REQUIRED ACTION
Each line in the data holding "displaystyle" should be listed.

GIVEN INFORMATION
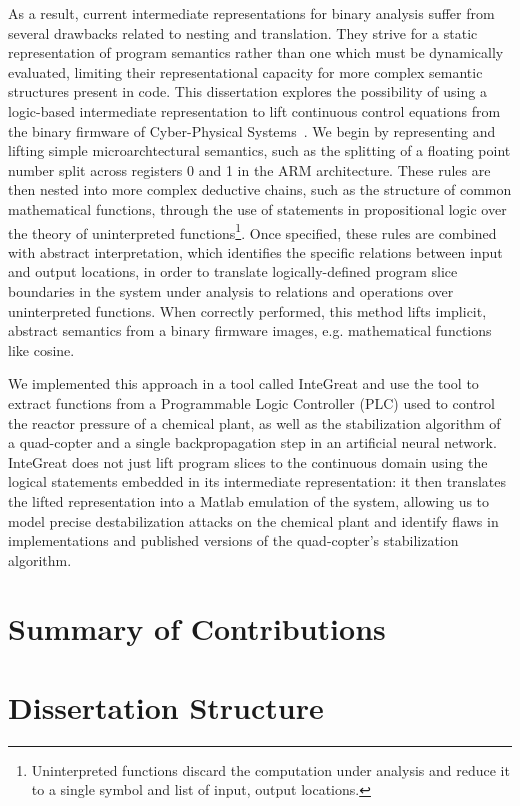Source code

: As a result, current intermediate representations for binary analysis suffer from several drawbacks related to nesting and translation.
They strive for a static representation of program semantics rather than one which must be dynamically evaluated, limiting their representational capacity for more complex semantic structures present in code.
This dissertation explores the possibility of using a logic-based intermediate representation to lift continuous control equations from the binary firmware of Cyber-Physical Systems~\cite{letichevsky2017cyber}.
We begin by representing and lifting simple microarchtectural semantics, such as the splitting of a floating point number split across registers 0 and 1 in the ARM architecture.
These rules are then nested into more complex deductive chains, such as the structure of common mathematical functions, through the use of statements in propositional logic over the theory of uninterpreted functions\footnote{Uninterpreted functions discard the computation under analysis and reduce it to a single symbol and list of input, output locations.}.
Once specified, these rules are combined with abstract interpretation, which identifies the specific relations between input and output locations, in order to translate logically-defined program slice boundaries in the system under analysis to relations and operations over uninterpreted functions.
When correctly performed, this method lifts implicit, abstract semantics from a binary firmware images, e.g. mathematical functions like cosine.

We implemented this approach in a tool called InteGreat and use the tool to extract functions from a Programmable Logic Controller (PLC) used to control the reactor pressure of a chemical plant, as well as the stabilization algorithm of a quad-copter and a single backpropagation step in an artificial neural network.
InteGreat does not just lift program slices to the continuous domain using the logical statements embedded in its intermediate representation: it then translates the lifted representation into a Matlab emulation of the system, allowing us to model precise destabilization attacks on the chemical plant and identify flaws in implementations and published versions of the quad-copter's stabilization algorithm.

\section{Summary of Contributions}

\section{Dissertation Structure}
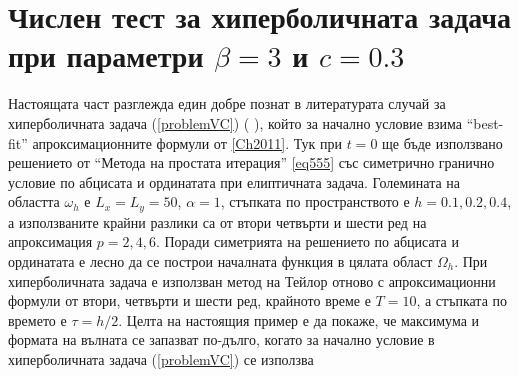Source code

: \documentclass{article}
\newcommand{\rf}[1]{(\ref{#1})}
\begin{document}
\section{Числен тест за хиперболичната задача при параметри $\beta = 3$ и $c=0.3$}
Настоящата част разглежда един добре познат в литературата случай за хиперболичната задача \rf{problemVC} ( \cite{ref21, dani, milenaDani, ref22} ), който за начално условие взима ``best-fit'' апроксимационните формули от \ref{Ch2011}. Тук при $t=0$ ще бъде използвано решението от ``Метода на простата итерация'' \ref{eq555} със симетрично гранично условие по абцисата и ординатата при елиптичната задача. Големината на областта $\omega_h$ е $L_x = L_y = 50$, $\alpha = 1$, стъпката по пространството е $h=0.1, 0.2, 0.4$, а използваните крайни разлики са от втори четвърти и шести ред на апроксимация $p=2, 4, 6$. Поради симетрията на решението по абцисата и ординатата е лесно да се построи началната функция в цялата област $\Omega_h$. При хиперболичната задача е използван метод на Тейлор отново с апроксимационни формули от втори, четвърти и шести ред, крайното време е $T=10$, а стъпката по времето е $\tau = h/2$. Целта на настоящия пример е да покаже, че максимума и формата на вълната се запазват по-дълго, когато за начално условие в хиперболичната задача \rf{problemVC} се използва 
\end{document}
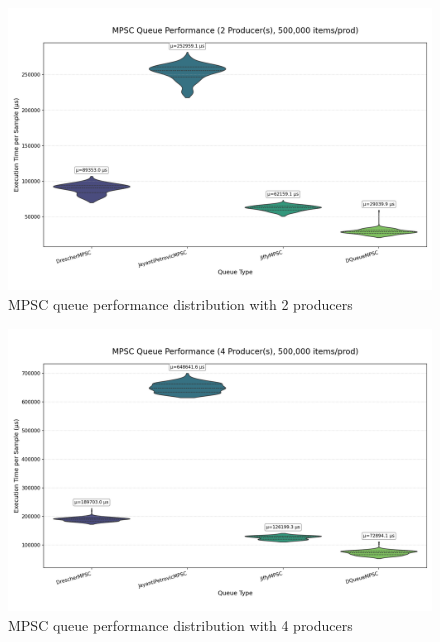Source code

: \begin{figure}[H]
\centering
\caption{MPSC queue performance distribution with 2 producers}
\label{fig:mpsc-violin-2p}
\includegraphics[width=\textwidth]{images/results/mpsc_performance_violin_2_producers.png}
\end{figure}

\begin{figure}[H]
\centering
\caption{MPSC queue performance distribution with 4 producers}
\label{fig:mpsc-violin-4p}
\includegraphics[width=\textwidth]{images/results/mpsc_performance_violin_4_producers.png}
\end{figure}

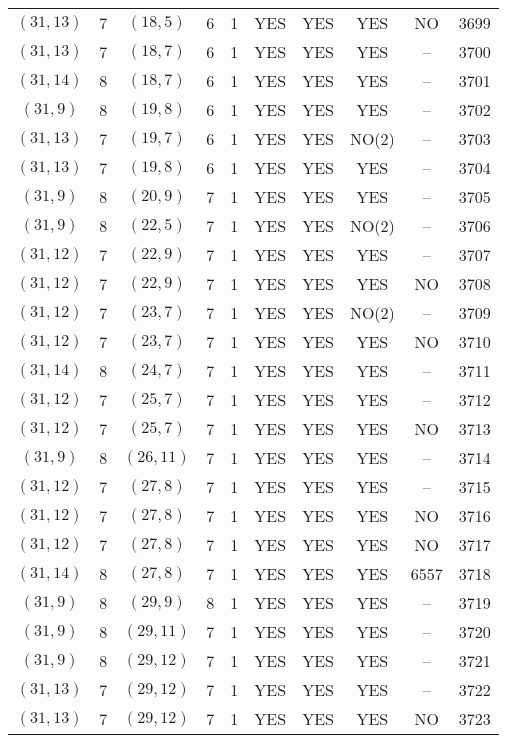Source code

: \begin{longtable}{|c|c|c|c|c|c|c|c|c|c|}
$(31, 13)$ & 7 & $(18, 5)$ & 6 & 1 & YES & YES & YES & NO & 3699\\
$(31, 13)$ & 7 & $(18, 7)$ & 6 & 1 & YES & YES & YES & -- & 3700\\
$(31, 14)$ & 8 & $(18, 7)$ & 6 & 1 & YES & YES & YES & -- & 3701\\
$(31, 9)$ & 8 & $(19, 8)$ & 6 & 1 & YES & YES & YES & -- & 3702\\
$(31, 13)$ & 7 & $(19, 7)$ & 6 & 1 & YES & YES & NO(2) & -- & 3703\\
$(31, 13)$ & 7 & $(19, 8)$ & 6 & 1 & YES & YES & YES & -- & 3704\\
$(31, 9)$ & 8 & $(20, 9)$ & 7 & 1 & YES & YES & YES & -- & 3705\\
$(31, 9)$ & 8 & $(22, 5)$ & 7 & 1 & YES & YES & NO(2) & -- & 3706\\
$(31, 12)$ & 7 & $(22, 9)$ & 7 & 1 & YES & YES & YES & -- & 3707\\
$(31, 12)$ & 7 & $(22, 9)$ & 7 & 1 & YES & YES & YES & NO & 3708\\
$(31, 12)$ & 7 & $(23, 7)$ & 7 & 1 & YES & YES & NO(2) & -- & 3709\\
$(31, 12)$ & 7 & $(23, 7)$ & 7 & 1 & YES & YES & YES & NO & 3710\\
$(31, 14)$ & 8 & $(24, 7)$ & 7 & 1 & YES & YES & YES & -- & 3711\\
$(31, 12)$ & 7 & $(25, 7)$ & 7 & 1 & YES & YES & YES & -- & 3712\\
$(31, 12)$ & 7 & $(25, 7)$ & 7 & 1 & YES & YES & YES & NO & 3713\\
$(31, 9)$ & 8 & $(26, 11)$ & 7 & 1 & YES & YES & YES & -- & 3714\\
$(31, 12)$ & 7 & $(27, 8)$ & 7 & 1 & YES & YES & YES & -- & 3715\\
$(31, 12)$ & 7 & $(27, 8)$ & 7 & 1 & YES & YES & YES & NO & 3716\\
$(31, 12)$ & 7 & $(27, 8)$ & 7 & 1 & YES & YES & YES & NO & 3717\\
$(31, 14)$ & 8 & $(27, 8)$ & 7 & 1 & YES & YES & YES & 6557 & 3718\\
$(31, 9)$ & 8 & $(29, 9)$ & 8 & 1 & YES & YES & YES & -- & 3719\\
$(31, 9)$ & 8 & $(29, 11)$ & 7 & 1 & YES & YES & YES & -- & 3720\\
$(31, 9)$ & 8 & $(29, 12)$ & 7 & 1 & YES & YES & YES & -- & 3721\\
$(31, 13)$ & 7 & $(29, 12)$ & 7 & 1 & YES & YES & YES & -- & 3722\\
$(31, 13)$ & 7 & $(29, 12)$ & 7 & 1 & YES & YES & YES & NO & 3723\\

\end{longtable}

--

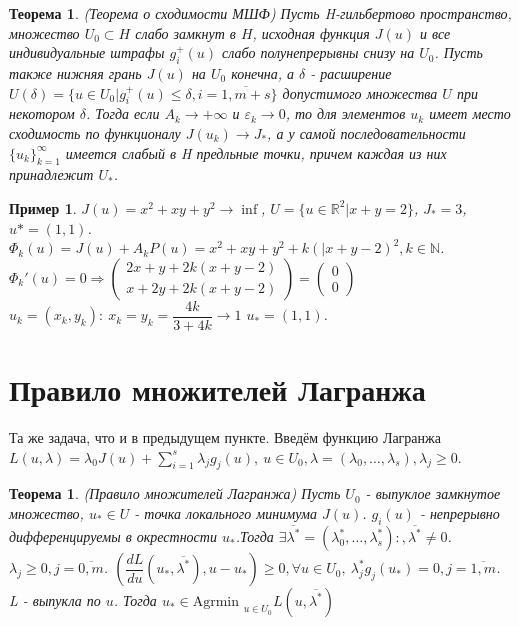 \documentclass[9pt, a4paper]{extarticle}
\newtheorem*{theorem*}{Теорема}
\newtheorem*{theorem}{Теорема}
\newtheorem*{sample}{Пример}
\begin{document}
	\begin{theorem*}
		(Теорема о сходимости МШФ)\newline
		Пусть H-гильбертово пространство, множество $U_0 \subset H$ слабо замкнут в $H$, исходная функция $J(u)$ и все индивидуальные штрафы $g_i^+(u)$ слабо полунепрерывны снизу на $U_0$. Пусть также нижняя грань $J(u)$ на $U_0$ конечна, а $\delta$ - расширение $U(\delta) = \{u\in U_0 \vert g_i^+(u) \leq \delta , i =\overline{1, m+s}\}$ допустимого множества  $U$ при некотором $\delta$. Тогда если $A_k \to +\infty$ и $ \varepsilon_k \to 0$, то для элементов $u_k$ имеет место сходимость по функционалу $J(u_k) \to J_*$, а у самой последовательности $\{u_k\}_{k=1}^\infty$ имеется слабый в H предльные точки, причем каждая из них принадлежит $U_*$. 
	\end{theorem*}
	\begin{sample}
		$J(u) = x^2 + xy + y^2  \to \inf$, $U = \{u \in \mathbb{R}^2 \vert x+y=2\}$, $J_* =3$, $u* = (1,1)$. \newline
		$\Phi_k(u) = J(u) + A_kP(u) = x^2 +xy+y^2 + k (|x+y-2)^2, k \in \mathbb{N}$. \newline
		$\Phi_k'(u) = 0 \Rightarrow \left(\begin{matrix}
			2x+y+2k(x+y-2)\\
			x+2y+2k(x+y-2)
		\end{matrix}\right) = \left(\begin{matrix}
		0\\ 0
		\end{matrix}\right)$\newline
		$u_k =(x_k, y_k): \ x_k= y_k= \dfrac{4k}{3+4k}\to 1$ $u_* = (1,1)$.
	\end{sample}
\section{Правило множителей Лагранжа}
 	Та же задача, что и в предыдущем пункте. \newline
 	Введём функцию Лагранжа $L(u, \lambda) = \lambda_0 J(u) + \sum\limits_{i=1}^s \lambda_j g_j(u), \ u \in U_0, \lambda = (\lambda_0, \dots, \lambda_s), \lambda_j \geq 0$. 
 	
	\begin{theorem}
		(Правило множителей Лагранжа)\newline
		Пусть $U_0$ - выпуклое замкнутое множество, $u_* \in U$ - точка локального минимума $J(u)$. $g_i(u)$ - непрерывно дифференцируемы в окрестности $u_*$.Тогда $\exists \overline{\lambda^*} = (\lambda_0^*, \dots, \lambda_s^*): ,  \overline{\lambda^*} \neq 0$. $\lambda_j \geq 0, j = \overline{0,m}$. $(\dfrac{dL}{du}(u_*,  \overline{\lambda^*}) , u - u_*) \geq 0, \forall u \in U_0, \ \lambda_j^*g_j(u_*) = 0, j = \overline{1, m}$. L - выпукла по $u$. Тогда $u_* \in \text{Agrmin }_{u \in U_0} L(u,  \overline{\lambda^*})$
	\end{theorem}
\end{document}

---

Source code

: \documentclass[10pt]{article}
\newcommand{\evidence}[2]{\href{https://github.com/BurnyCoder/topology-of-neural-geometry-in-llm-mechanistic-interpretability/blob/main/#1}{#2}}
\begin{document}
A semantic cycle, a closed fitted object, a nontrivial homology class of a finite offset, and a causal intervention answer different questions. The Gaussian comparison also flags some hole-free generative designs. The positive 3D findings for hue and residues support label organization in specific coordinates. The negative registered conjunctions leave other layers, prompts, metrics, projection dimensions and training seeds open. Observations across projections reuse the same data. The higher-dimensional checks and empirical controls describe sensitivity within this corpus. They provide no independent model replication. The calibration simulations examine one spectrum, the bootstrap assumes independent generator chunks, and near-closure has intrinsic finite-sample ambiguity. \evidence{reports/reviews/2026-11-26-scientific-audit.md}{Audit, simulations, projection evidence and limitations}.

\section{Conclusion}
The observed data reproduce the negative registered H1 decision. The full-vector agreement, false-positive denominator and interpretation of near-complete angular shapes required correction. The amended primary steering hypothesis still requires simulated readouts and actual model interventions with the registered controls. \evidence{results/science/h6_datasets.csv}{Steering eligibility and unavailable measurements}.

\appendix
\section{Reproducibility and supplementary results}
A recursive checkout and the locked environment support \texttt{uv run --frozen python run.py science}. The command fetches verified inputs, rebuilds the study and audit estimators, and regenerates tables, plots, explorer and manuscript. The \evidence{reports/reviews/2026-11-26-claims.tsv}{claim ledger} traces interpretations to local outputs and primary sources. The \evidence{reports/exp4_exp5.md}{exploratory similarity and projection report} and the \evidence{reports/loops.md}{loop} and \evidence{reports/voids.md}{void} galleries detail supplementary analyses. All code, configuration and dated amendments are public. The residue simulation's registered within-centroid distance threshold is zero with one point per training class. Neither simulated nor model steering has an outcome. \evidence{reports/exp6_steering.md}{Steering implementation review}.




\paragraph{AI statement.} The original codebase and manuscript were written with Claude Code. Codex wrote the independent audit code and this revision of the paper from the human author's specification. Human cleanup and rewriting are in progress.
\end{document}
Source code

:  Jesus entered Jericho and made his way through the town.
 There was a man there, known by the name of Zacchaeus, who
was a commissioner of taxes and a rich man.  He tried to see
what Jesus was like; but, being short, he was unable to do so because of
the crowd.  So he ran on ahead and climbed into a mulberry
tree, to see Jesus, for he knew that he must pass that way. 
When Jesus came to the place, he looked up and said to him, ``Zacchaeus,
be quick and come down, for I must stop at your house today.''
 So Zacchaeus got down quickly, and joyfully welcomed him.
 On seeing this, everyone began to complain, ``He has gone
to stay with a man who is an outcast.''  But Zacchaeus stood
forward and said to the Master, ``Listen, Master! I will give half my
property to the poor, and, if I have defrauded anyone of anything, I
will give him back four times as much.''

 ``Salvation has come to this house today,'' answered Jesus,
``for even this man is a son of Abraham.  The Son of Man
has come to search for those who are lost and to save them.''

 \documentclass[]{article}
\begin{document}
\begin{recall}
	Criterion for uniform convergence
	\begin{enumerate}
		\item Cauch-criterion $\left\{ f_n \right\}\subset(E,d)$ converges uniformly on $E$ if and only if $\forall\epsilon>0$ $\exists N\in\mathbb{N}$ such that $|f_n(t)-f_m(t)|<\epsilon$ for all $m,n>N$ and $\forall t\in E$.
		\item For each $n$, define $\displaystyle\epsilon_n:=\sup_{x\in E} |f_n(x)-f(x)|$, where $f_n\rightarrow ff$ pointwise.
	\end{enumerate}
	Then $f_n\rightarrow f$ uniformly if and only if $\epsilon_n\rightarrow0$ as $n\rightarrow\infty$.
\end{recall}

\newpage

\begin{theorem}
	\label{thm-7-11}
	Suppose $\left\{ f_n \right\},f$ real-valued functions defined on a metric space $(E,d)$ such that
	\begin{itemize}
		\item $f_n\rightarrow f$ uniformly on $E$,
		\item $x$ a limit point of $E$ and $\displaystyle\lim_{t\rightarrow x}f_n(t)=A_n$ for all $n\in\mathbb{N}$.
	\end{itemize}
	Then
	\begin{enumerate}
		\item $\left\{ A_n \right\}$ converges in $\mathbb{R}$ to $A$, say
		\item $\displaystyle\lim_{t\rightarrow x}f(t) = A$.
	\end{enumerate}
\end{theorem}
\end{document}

RESPONSE BOX
		\item For each $n$, define $\displaystyle\epsilon_n:=\sup_{x\in E} |f_n(x)-f(x)|$, where $f_n\rightarrow ff$ pointwise.
		\item $x$ a limit point of $E$ and $\displaystyle\lim_{t\rightarrow x}f_n(t)=A_n$ for all $n\in\mathbb{N}$.
		\item $\displaystyle\lim_{t\rightarrow x}f(t) = A$.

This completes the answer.